The subdomain of computer vision applications is Image Classification which helps in categorizing the images. The advent of handheld devices and image sensors leads to the availability of a huge amount of data without labels. Hence, to categorize these images, a supervised learning algorithm won’t be suitable as it requires labels. On the other hand, unsupervised learning uses clustering that also not useful as its accuracy is not reliable as the data are not labeled in advance. Self-Supervised Learning techniques can be used to overcome this problem.

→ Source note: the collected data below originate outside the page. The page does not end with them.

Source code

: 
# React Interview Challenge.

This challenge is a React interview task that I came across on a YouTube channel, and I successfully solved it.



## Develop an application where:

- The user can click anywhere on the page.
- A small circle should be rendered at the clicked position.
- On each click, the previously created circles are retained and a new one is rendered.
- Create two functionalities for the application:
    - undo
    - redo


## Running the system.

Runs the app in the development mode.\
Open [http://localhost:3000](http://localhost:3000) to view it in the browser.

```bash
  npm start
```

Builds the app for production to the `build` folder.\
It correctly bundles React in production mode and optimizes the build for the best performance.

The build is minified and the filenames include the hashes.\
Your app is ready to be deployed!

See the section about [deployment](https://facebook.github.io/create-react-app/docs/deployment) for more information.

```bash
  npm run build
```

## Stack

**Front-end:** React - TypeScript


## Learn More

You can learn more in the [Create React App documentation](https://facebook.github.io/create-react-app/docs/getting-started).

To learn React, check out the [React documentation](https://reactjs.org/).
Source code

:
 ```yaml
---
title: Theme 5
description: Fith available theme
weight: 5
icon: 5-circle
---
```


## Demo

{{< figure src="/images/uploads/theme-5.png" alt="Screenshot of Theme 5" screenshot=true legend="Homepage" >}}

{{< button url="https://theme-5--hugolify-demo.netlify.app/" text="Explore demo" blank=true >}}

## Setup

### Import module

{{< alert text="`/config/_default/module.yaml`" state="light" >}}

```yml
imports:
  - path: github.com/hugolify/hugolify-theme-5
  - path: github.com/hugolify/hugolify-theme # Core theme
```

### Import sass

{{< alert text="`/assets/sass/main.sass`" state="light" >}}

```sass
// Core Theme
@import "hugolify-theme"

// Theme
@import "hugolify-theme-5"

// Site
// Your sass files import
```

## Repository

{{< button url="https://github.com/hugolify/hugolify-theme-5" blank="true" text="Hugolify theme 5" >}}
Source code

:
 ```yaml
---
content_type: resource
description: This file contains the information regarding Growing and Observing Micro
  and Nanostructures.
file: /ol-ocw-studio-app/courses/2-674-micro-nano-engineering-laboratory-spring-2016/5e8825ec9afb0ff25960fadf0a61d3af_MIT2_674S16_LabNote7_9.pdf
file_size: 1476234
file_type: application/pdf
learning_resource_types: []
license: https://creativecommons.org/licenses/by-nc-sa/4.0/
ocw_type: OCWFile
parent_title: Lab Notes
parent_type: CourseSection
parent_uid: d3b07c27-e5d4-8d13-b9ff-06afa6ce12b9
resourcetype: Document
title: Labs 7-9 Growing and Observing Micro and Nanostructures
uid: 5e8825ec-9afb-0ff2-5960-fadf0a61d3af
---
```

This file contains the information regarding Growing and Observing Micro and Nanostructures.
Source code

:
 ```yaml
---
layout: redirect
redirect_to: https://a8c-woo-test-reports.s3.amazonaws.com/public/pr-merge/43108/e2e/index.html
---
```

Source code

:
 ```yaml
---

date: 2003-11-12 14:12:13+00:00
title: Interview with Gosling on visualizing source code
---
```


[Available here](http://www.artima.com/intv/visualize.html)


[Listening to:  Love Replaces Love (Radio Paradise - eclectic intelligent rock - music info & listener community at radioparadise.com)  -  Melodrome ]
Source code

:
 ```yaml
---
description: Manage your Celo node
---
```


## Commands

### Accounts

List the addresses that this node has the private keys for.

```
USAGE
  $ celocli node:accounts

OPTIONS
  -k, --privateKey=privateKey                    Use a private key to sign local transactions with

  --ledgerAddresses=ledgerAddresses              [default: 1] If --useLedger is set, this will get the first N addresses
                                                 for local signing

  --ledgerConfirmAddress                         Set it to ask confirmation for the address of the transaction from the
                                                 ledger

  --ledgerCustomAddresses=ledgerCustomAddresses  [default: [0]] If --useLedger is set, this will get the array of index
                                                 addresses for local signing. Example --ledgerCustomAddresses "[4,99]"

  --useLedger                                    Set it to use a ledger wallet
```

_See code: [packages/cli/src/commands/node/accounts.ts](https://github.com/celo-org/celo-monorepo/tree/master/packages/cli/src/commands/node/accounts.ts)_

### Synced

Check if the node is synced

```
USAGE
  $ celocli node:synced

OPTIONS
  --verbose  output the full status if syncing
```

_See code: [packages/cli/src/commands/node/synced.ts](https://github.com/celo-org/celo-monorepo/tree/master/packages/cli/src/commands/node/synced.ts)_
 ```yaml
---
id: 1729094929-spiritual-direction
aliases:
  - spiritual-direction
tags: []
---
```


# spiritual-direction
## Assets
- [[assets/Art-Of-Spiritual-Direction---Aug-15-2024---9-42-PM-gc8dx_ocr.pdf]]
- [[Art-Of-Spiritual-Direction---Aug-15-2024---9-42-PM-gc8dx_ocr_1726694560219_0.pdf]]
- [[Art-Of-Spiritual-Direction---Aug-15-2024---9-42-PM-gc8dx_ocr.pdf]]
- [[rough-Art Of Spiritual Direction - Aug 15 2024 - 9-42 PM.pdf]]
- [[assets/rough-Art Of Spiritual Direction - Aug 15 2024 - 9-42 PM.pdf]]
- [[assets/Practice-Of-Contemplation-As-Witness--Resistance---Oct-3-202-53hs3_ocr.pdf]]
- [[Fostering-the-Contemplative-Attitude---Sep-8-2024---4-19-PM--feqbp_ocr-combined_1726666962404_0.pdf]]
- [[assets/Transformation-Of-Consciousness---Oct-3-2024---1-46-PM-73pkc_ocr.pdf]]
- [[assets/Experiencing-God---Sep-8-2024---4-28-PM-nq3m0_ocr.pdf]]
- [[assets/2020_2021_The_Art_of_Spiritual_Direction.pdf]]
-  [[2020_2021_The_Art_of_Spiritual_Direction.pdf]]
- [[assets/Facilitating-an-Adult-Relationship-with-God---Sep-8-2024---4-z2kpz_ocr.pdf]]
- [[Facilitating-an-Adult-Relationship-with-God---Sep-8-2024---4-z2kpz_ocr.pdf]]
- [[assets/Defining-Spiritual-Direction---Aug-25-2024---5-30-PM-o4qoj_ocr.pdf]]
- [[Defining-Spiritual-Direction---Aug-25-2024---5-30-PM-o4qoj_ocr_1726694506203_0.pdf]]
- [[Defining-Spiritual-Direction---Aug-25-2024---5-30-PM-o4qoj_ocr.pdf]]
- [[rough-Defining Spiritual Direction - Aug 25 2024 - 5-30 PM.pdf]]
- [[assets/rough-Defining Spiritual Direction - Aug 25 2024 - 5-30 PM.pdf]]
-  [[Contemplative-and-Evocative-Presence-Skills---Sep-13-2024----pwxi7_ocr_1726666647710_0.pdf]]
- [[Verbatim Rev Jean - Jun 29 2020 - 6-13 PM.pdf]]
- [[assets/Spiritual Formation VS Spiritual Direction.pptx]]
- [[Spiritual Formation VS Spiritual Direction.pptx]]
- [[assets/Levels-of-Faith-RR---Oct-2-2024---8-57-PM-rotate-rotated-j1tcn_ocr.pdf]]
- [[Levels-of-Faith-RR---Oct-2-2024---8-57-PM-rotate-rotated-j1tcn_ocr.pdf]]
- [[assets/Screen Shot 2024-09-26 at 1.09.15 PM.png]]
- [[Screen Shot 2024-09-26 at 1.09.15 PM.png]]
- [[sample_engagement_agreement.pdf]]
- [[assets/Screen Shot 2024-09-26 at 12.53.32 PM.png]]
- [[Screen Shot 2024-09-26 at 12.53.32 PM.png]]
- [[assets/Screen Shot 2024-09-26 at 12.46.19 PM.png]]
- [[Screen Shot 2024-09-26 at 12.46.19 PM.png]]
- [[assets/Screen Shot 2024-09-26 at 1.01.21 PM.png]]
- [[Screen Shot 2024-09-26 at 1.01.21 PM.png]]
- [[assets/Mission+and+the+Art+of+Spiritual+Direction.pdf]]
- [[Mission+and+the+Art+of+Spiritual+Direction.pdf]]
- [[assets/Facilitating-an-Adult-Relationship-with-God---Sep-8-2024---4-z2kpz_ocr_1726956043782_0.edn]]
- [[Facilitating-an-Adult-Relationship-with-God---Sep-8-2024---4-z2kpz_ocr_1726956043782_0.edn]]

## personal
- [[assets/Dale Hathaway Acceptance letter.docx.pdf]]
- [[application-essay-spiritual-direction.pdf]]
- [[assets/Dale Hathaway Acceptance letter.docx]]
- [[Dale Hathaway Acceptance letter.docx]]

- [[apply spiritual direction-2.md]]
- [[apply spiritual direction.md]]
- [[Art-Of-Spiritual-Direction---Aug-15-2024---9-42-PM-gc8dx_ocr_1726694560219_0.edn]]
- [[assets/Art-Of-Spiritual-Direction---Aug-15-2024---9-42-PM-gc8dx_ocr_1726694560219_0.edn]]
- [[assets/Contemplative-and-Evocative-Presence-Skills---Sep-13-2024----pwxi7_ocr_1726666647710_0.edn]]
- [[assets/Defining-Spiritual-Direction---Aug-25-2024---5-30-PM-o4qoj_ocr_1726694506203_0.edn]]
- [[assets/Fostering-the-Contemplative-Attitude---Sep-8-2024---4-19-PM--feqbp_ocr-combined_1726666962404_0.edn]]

In this work, we present a novel Swin Transformer based Contrastive Self-Supervised Learning (Swin-TCSSL), where the paired sample is formed using the transformation of the given input image and this paired sample is passed to the Swin-T transformer which produces a feature vector. The maximum Mutual Information of these feature vectors is used to form robust clusters and these cluster labels get propagates to the Swin Transformer block until the appropriate clusters are obtained. It is then followed by contrastive learning and finally produces the classified output. The experimental results prove that the proposed system is invariant to occlusion, viewpoint variation, and illumination effects. The proposed Swin-TSSCL achieves state-of-the-art results in 5 benchmark datasets namely CIFAR-10, Snapshot Serengeti, Stanford dogs, Animals with attributes, and ImageNet dataset. As evident from the rigorous experiments, the proposed Swin-TCSSL has set a new global state-of-the-art with an average accuracy of 97.63%, which is comparatively higher than the state-of-the-art systems.
Data availability
Data sharing not applicable to this article as no datasets were generated or analyzed during the current study.